Peel and grate the garlic (or use a garlic press).
Heat a drizzle of oil in a large frying pan on medium-high heat. Once hot, add the onion and fry until softened, 4-5 mins.
Add the dried oregano, harissa paste and garlic. Stir-fry for 1 min.
Stir in the passata, the remaining vegetable stock paste, the sugar and water for the sauce (see pantry for both amounts).
Bring to the boil, then simmer until slightly thickened, 4-5 mins.
Once your harissa sauce has thickened, add the spinach to the pan a handful at a time until wilted and piping hot, 1-2 mins.

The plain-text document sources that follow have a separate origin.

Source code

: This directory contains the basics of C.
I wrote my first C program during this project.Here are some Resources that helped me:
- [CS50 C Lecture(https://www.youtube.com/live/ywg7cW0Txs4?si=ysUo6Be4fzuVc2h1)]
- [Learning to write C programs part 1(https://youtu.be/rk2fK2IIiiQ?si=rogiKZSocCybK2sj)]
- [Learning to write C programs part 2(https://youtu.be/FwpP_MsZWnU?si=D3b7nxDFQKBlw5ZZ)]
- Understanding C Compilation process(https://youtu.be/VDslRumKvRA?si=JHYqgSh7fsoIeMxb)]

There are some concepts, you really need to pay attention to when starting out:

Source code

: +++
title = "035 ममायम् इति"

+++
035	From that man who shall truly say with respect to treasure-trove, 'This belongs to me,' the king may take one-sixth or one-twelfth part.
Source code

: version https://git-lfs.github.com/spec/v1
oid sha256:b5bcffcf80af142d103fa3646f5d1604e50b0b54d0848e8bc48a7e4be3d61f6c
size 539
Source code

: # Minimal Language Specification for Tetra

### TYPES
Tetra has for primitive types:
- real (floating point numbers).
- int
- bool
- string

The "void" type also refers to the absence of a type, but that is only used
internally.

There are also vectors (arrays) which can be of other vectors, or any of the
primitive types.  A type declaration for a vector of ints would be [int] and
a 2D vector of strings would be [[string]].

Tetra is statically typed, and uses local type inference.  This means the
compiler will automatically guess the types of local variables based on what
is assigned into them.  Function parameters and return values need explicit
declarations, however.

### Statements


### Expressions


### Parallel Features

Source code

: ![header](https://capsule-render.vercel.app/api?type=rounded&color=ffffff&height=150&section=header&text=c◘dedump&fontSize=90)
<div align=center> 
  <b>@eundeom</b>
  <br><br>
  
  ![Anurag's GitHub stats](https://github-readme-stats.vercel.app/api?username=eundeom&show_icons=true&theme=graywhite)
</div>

Lower the heat to medium and add the falafels to the sauce, carefullly stirring to coat. Season with salt and pepper.
Simmer gently until cooked through, 5-6 mins.
Add the butter (see pantry for amount) to the sauce. Stir gently until melted.
Share the bulgur wheat between your bowls, then top with the falafels and harissa sauce.
Drizzle over the yoghurt to finish.
Enjoy!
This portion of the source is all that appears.